#### [ASSIGNMENT]
Set down again each entry exactly as it reads, pictures excluded.

#### [SUPPLIED INFORMATION]
---------------
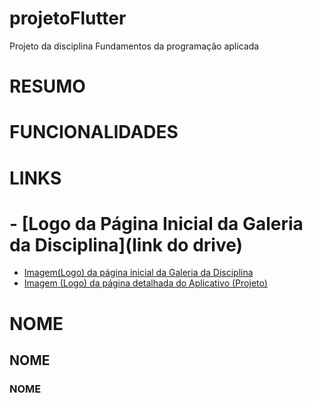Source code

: # projetoFlutter
Projeto da disciplina Fundamentos da programação aplicada

# RESUMO

# FUNCIONALIDADES

# LINKS

# - [Logo da Página Inicial da Galeria da Disciplina](link do drive)
- [Imagem(Logo) da página inicial da Galeria da Disciplina](https://drive.google.com/file/d/1qEN13ljx_iHkqvlKLDzti5sspp7iHwts/view?usp=drive_link)
- [Imagem (Logo) da página detalhada do Aplicativo (Projeto)]()

# NOME 
## NOME
### NOME
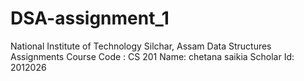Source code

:# DSA-assignment_1
National Institute of Technology Silchar, Assam
Data Structures Assignments
Course Code : CS 201
Name: chetana saikia
Scholar Id: 2012026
---------------
#### [SOLUTION FOR THIS EXERCISE]
Source code

: # projetoFlutter
Projeto da disciplina Fundamentos da programação aplicada

# RESUMO

# FUNCIONALIDADES

# LINKS

# - [Logo da Página Inicial da Galeria da Disciplina](link do drive)
- [Imagem(Logo) da página inicial da Galeria da Disciplina](https://drive.google.com/file/d/1qEN13ljx_iHkqvlKLDzti5sspp7iHwts/view?usp=drive_link)
- [Imagem (Logo) da página detalhada do Aplicativo (Projeto)]()

# NOME 
## NOME
### NOME
Source code

:# DSA-assignment_1
National Institute of Technology Silchar, Assam
Data Structures Assignments
Course Code : CS 201
Name: chetana saikia
Scholar Id: 2012026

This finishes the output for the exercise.